Surfing first began in beautiful Hawaii over 200 years ago. Today, you can find people of all ages, surfing all over the world or wherever there are waves.

Surfing not only has physical benefits, but it also brings the benefits of being out in fresh air.

People who surf will tell you that, they surf for the pure rush of adrenaline in anticipation of catching the next wave and feeling at peace, while watching the sunset.

Surfing is not just about soaking in the sun and riding waves, it is also a very good form of exercise. Riding those waves provides aerobic and anaerobic exercise, all at the same time.

Surfers have to do a variety of cardiovascular exercise like running to the water, paddling, and swimming. Regular surfing can improve the amount of blood being pumped in and out of the heart and how the body uses its oxygen.

Surfing provides excellent cardiovascular exercise. Catching waves requires paddling out to catch that perfect wave. Paddling means the use of upper body and lower body muscles. The upper body involves the use of arms, shoulders, chest, back, and core- these muscles propel you and the board forward and keep the board balanced. Lower body muscles come into play once you are standing and riding the wave- the legs guide the board in the direction you want to go, while the core (abs) keep you from falling over.

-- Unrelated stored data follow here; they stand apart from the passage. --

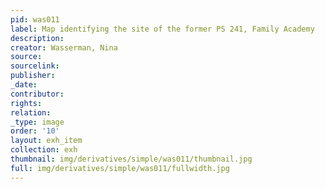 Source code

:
 ```yaml
---
pid: was011
label: Map identifying the site of the former PS 241, Family Academy
description:
creator: Wasserman, Nina
source:
sourcelink:
publisher:
_date:
contributor:
rights:
relation:
_type: image
order: '10'
layout: exh_item
collection: exh
thumbnail: img/derivatives/simple/was011/thumbnail.jpg
full: img/derivatives/simple/was011/fullwidth.jpg
---
```

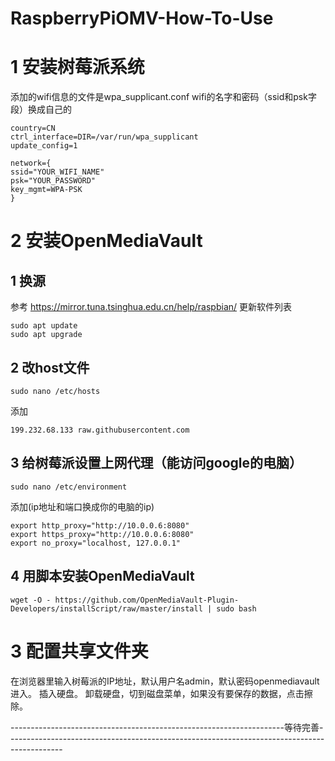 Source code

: # RaspberryPiOMV-How-To-Use
# 1 安装树莓派系统
添加的wifi信息的文件是wpa_supplicant.conf
wifi的名字和密码（ssid和psk字段）换成自己的
```
country=CN
ctrl_interface=DIR=/var/run/wpa_supplicant
update_config=1
 
network={
ssid="YOUR_WIFI_NAME"
psk="YOUR_PASSWORD"
key_mgmt=WPA-PSK
}
```
# 2 安装OpenMediaVault
## 1 换源
  参考 https://mirror.tuna.tsinghua.edu.cn/help/raspbian/
  更新软件列表 
```
sudo apt update
sudo apt upgrade
```
## 2 改host文件
```
sudo nano /etc/hosts
```
添加 
```
199.232.68.133 raw.githubusercontent.com
```
## 3 给树莓派设置上网代理（能访问google的电脑）
```
sudo nano /etc/environment
```
添加(ip地址和端口换成你的电脑的ip)
```
export http_proxy="http://10.0.0.6:8080"
export https_proxy="http://10.0.0.6:8080"
export no_proxy="localhost, 127.0.0.1"
```
## 4 用脚本安装OpenMediaVault
```
wget -O - https://github.com/OpenMediaVault-Plugin-Developers/installScript/raw/master/install | sudo bash
```

# 3 配置共享文件夹
在浏览器里输入树莓派的IP地址，默认用户名admin，默认密码openmediavault进入。
插入硬盘。
卸载硬盘，切到磁盘菜单，如果没有要保存的数据，点击擦除。



--------------------------------------------------------------------等待完善--------------------------------------------------------------------------------------------
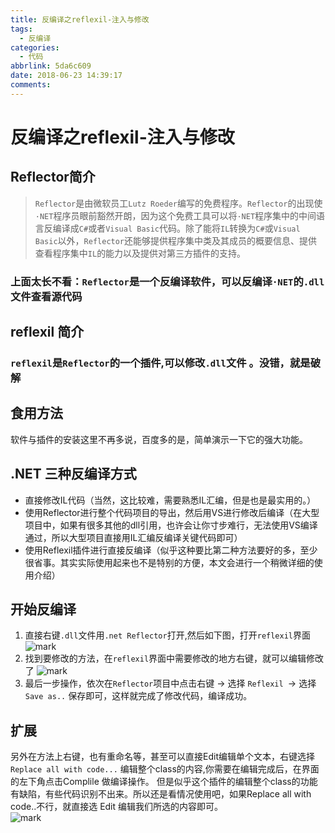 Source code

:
 ```yaml
---
title: 反编译之reflexil-注入与修改
tags:
  - 反编译
categories:
  - 代码
abbrlink: 5da6c609
date: 2018-06-23 14:39:17
comments:
---
```

# 反编译之reflexil-注入与修改

## Reflector简介
>`Reflector`是由微软员工`Lutz Roeder`编写的免费程序。`Reflector`的出现使`·NET`程序员眼前豁然开朗，因为这个免费工具可以将`·NET`程序集中的中间语言反编译成`C#`或者`Visual Basic`代码。除了能将`IL`转换为`C#`或`Visual Basic`以外，`Reflector`还能够提供程序集中类及其成员的概要信息、提供查看程序集中`IL`的能力以及提供对第三方插件的支持。  

### **上面太长不看**：`Reflector`是一个反编译软件，可以反编译`·NET`的`.dll`文件查看源代码  

## reflexil 简介

### `reflexil`是`Reflector`的一个插件,可以修改`.dll`文件 。没错，就是破解

## 食用方法
软件与插件的安装这里不再多说，百度多的是，简单演示一下它的强大功能。

## .NET 三种反编译方式
* 直接修改IL代码（当然，这比较难，需要熟悉IL汇编，但是也是最实用的。）
* 使用Reflector进行整个代码项目的导出，然后用VS进行修改后编译（在大型项目中，如果有很多其他的dll引用，也许会让你寸步难行，无法使用VS编译通过，所以大型项目直接用IL汇编反编译关键代码即可）
* 使用Reflexil插件进行直接反编译（似乎这种要比第二种方法要好的多，至少很省事。其实实际使用起来也不是特别的方便，本文会进行一个稍微详细的使用介绍）
## 开始反编译
1. 直接右键`.dll`文件用`.net Reflector`打开,然后如下图，打开`reflexil`界面  
![mark](http://p3goxj4ar.bkt.clouddn.com/blog/180623/8I8hbIeJjJ.png?imageslim)
2. 找到要修改的方法，在`reflexil`界面中需要修改的地方右键，就可以编辑修改了
![mark](http://p3goxj4ar.bkt.clouddn.com/blog/180623/6H8mBgckF3.png?imageslim)
3. 最后一步操作，依次在`Reflector`项目中点击右键 -> 选择 `Reflexil `-> 选择 `Save as..`
保存即可，这样就完成了修改代码，编译成功。
## 扩展

另外在方法上右键，也有重命名等，甚至可以直接Edit编辑单个文本，右键选择`Replace all with code...` 编辑整个class的内容,你需要在编辑完成后，在界面的左下角点击Complile 做编译操作。
但是似乎这个插件的编辑整个class的功能有缺陷，有些代码识别不出来。所以还是看情况使用吧，如果Replace all with code..不行，就直接选 Edit 编辑我们所选的内容即可。  
![mark](http://p3goxj4ar.bkt.clouddn.com/blog/180623/jK2jAfC05D.png?imageslim) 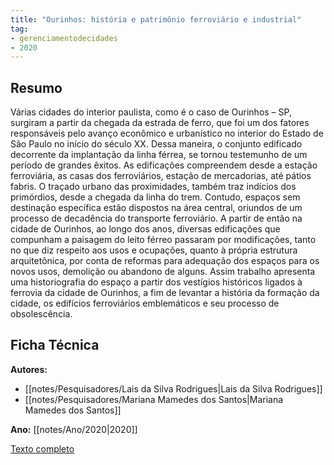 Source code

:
 ```yaml
---
title: "Ourinhos: história e patrimônio ferroviário e industrial"
tag:
- gerenciamentodecidades
- 2020
---
```

## Resumo
Várias cidades do interior paulista, como é o caso de Ourinhos – SP, surgiram a partir da chegada da estrada de ferro, que foi um dos fatores responsáveis pelo avanço econômico e urbanístico no interior do Estado de São Paulo no início do século XX. Dessa maneira, o conjunto edificado decorrente da implantação da linha férrea, se tornou testemunho de um período de grandes êxitos. As edificações compreendem desde a estação ferroviária, as casas dos ferroviários, estação de mercadorias, até pátios fabris. O traçado urbano das proximidades, também traz indícios dos primórdios, desde a chegada da linha do trem. Contudo, espaços sem destinação específica estão dispostos na área central, oriundos de um processo de decadência do transporte ferroviário. A partir de então na cidade de Ourinhos, ao longo dos anos, diversas edificações que compunham a paisagem do leito férreo passaram por modificações, tanto no que diz respeito aos usos e ocupações, quanto à própria estrutura arquitetônica, por conta de reformas para adequação dos espaços para os novos usos, demolição ou abandono de alguns. Assim trabalho apresenta uma historiografia do espaço a partir dos vestígios históricos ligados à ferrovia da cidade de Ourinhos, a fim de levantar a história da formação da cidade, os edifícios ferroviários emblemáticos e seu processo de obsolescência.

## Ficha Técnica

**Autores:**
- [[notes/Pesquisadores/Lais da Silva Rodrigues|Lais da Silva Rodrigues]]
- [[notes/Pesquisadores/Mariana Mamedes dos Santos|Mariana Mamedes dos Santos]]

**Ano:** [[notes/Ano/2020|2020]]

[Texto completo](https://www.eventoanap.org.br/data/inscricoes/5558/form3112191431.pdf)
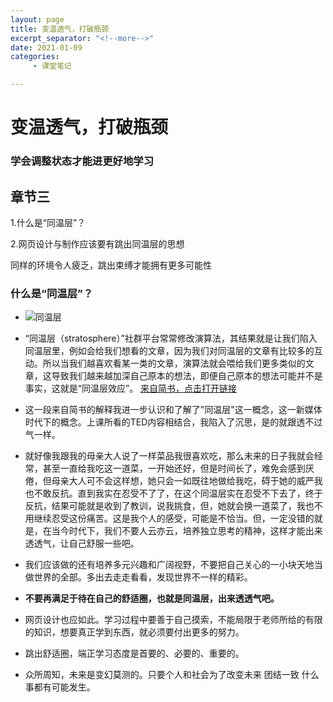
 ```yaml
---
layout: page
title: 变温透气，打破瓶颈
excerpt_separator: "<!--more-->"
date: 2021-01-09
categories:
     - 课堂笔记

---
```


# 变温透气，打破瓶颈
### 学会调整状态才能进更好地学习
## 章节三
<!--more-->
1.什么是“同温层”？

2.网页设计与制作应该要有跳出同温层的思想

同样的环境令人疲乏，跳出束缚才能拥有更多可能性
### 什么是“同温层”？
- ![同温层](https://gitee.com/EdisonQXF/entertainment-and-design-ted/raw/master/Images/%E5%90%8C%E6%B8%A9.png "在这里输入图片标题")
- “同温层（stratosphere）”社群平台常常修改演算法，其结果就是让我们陷入同温层里，例如会给我们想看的文章，因为我们对同温层的文章有比较多的互动。所以当我们越喜欢看某一类的文章，演算法就会喂给我们更多类似的文章，这导致我们越来越加深自己原本的想法，即便自己原本的想法可能并不是事实，这就是“同温层效应”。
[来自简书，点击打开链接](https://www.jianshu.com/p/f4d8a39c1819)

- 这一段来自简书的解释我进一步认识和了解了"同温层"这一概念，这一新媒体时代下的概念。上课所看的TED内容相结合，我陷入了沉思，是的就跟透不过气一样。
- 就好像我跟我的母亲大人说了一样菜品我很喜欢吃，那么未来的日子我就会经常，甚至一直给我吃这一道菜，一开始还好，但是时间长了，难免会感到厌倦，但母亲大人可不会这样想，她只会一如既往地做给我吃，碍于她的威严我也不敢反抗。直到我实在忍受不了了，在这个同温层实在忍受不下去了，终于反抗，结果可能就是收到了教训，说我挑食，但，她就会换一道菜了，我也不用继续忍受这份痛苦。这是我个人的感受，可能是不恰当。但，一定没错的就是，在当今时代下，我们不要人云亦云，培养独立思考的精神，这样才能出来透透气，让自己舒服一些吧。


- 我们应该做的还有培养多元兴趣和广阔视野，不要把自己关心的一小块天地当做世界的全部。多出去走走看看，发现世界不一样的精彩。

-  **不要再满足于待在自己的舒适圈，也就是同温层，出来透透气吧。** 
- 网页设计也应如此。学习过程中要善于自己摸索，不能局限于老师所给的有限的知识，想要真正学到东西，就必须要付出更多的努力。
- 跳出舒适圈，端正学习态度是首要的、必要的、重要的。
- 众所周知，未来是变幻莫测的。只要个人和社会为了改变未来 团结一致 什么事都有可能发生。
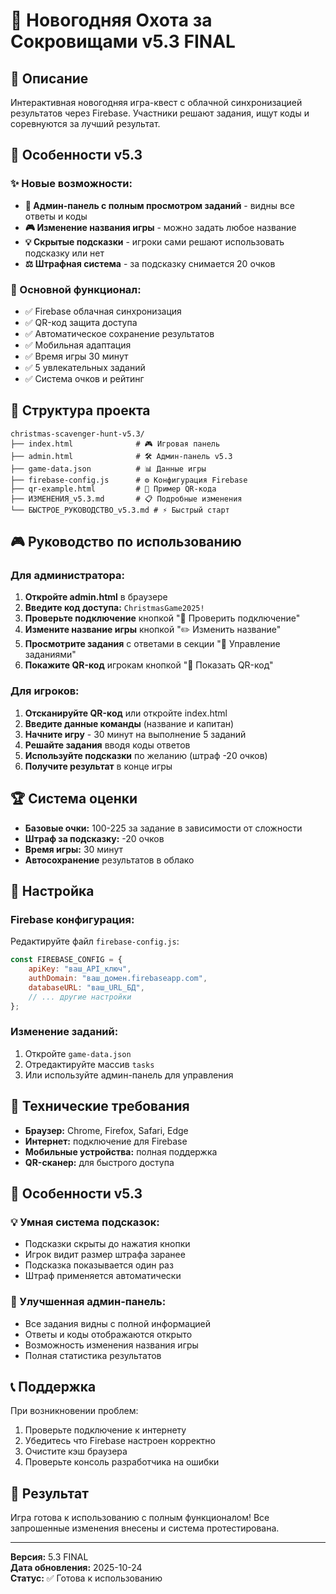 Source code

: # 🎄 Новогодняя Охота за Сокровищами v5.3 FINAL

## 🎯 Описание

Интерактивная новогодняя игра-квест с облачной синхронизацией результатов через Firebase. Участники решают задания, ищут коды и соревнуются за лучший результат.

## 🚀 Особенности v5.3

### ✨ Новые возможности:
- **📝 Админ-панель с полным просмотром заданий** - видны все ответы и коды
- **🎮 Изменение названия игры** - можно задать любое название
- **💡 Скрытые подсказки** - игроки сами решают использовать подсказку или нет
- **⚖️ Штрафная система** - за подсказку снимается 20 очков

### 🔧 Основной функционал:
- ✅ Firebase облачная синхронизация
- ✅ QR-код защита доступа
- ✅ Автоматическое сохранение результатов
- ✅ Мобильная адаптация
- ✅ Время игры 30 минут
- ✅ 5 увлекательных заданий
- ✅ Система очков и рейтинг

## 📁 Структура проекта

```
christmas-scavenger-hunt-v5.3/
├── index.html              # 🎮 Игровая панель
├── admin.html              # 🛠️ Админ-панель v5.3
├── game-data.json          # 📊 Данные игры
├── firebase-config.js      # ⚙️ Конфигурация Firebase
├── qr-example.html         # 📱 Пример QR-кода
├── ИЗМЕНЕНИЯ_v5.3.md       # 📋 Подробные изменения
└── БЫСТРОЕ_РУКОВОДСТВО_v5.3.md # ⚡ Быстрый старт
```

## 🎮 Руководство по использованию

### Для администратора:

1. **Откройте admin.html** в браузере
2. **Введите код доступа:** `ChristmasGame2025!`
3. **Проверьте подключение** кнопкой "🔌 Проверить подключение"
4. **Измените название игры** кнопкой "✏️ Изменить название"
5. **Просмотрите задания** с ответами в секции "📝 Управление заданиями"
6. **Покажите QR-код** игрокам кнопкой "📱 Показать QR-код"

### Для игроков:

1. **Отсканируйте QR-код** или откройте index.html
2. **Введите данные команды** (название и капитан)
3. **Начните игру** - 30 минут на выполнение 5 заданий
4. **Решайте задания** вводя коды ответов
5. **Используйте подсказки** по желанию (штраф -20 очков)
6. **Получите результат** в конце игры

## 🏆 Система оценки

- **Базовые очки:** 100-225 за задание в зависимости от сложности
- **Штраф за подсказку:** -20 очков
- **Время игры:** 30 минут
- **Автосохранение** результатов в облако

## 🔧 Настройка

### Firebase конфигурация:
Редактируйте файл `firebase-config.js`:
```javascript
const FIREBASE_CONFIG = {
    apiKey: "ваш_API_ключ",
    authDomain: "ваш_домен.firebaseapp.com",
    databaseURL: "ваш_URL_БД",
    // ... другие настройки
};
```

### Изменение заданий:
1. Откройте `game-data.json`
2. Отредактируйте массив `tasks`
3. Или используйте админ-панель для управления

## 📱 Технические требования

- **Браузер:** Chrome, Firefox, Safari, Edge
- **Интернет:** подключение для Firebase
- **Мобильные устройства:** полная поддержка
- **QR-сканер:** для быстрого доступа

## 🎯 Особенности v5.3

### 💡 Умная система подсказок:
- Подсказки скрыты до нажатия кнопки
- Игрок видит размер штрафа заранее
- Подсказка показывается один раз
- Штраф применяется автоматически

### 📝 Улучшенная админ-панель:
- Все задания видны с полной информацией
- Ответы и коды отображаются открыто
- Возможность изменения названия игры
- Полная статистика результатов

## 📞 Поддержка

При возникновении проблем:
1. Проверьте подключение к интернету
2. Убедитесь что Firebase настроен корректно
3. Очистите кэш браузера
4. Проверьте консоль разработчика на ошибки

## 🎉 Результат

Игра готова к использованию с полным функционалом! Все запрошенные изменения внесены и система протестирована.

---
**Версия:** 5.3 FINAL  
**Дата обновления:** 2025-10-24  
**Статус:** ✅ Готова к использованию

Surfers thrive on riding the ocean’s waves of energy. It is clear that people who surf regularly can surf well into their 60’s, 70’s, 80’s and possibly beyond. Next time you find yourself at the beach and watching the surfers, take a moment to notice that older surfers do not tend to look their actual age.


Surfing’s health benefits do not stop at just gaining and maintaining physical health, it also provides mental health benefits.

Surfing reduces stress, and often gives those who surf a laid back attitude about life. For the majority of us, the days are filled with stress that is harmful to our mental health. Partaking in physical exercise, especially an activity as exhilarating and fun as surfing, helps offset the negative effects of stress.

A study by the California State University looked at how surfing improved mood and prevented depression and stress. The study included people that were described as angry, depressed or stressed. These individuals became more calm, relaxed and happy after going through a surfing program for a few weeks. 

Surfers are more relaxed and successfully get rid of stress by staying close to nature and feeling free. People who regularly surf say that they feel a deeper sense of tranquility, which gives a psychological boost and balance as a whole.

If you are considering a new hobby that will have a physical and mental impact on your overall health; consider surfing, and hang ten!